Seven rules of thumb for web site experimenters

Seven rules of thumb for web site experimenters Kohavi et al., KDD’14

Following yesterday’s 12 metric interpretation pitfalls, today we’re looking at 7 rules of thumb for designing web site experiments. There’s a little bit of duplication here, but the paper is packed with great real world examples, and there is some very useful new material, especially around the impact of performance.

Having been involved in running thousands of controlled experiments at Amazon, Booking.com, LinkedIn, and multiple Microsoft properties, we share seven rules of thumb for experimenters, which we have generalized from these experiments and their results… To support these rule of thumb, we share multiple real examples, most being shared in a public paper for the first time.

For each example:
* the data sources are the actual web sites discussed,
* the user samples were all uniformly randomly selected from the triggered population
* sample sizes are at least in the hundreds of thousands of users, with most experiments involving millions.
* all results were statistically significant with p-values below 0.05, usually significantly
* the authors have personal experience with each of them.

The seven rules of thumb are:

Small changes can have a big impact on key metrics
Changes rarely have a big positive impact on key metrics
Your mileage WILL vary
Speed matters a LOT
Reducing abandonment is hard, shifting clicks is easy
Avoid complex designs: iterate
Have enough users

The fourth rule is an area we are passionate about: speed.

Rules four and six contain important messages with wide impact across the board: simplicity and performance are both really important!
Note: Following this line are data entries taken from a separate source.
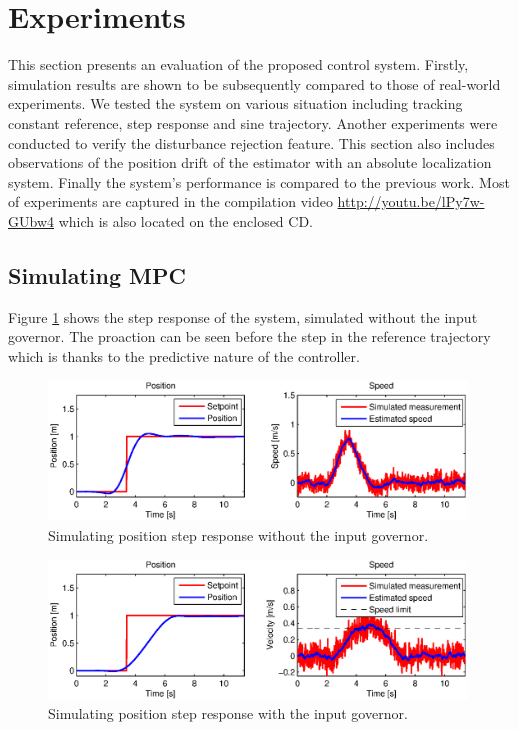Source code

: \section{Experiments}

This section presents an evaluation of the proposed control system. Firstly, simulation results are shown to be subsequently compared to those of real-world experiments. We tested the system on various situation including tracking constant reference, step response and sine trajectory. Another experiments were conducted to verify the disturbance rejection feature. This section also includes observations of the position drift of the estimator with an absolute localization system. Finally the system's performance is compared to the previous work. Most of experiments are captured in the compilation video \url{http://youtu.be/lPy7w-GUbw4} which is also located on the enclosed CD. 

\subsection{Simulating MPC}

Figure \ref{fig:simulation_step_no_governor} shows the step response of the system, simulated without the input governor. The proaction can be seen before the step in the reference trajectory which is thanks to the predictive nature of the controller. 

\begin{figure}[H]
\centering
\includegraphics[width=0.99\textwidth]{fig/simulation1_step_no_governor.eps}
\caption{Simulating position step response without the input governor.}
\label{fig:simulation_step_no_governor}
\end{figure}

\begin{figure}[H]
\centering
\includegraphics[width=0.99\textwidth]{fig/simulation2_step_governor.eps}
\caption{Simulating position step response with the input governor.}
\label{fig:simulation_step_governor}
\end{figure}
Small changes can have a big impact on key metrics

The message here is not to ignore what seem to be small changes, as sometimes they really can make a big impact. For example, opening search result links in new tabs (once the team had got over the puzzle of the apparent page load time increase) was a trivial coding change that ended up increasing clicks per user by 5%. That makes it one of the best features that MSN had ever implemented in terms of increasing user engagement.

Then there’s the colour example, the like of which the cynic in me is all too ready to dismiss. But moving from the colours on the left, to the colours on the right below ended up adding over $10M to the bottom line annually. The results were initially treated with skepticism, but they held during a much larger trial with 32 million users.

At Bing, two other small changes, which are confidential, took days to develop, and each increased ad revenues by about $100M annually.

So breakthroughs from small changes can happen, but they’re rare. The risk of only focusing on small changes is incrementalism. Make some room for big bets too!

Changes rarely have a big positive impact on key metrics

Be suspicious when they do! (Twyman’s law). If you see improvements in a segment metric, dilute the effect by the segment size. For example, a 10% improvement to a 1% segment has an overall impact of approximately 0.1%.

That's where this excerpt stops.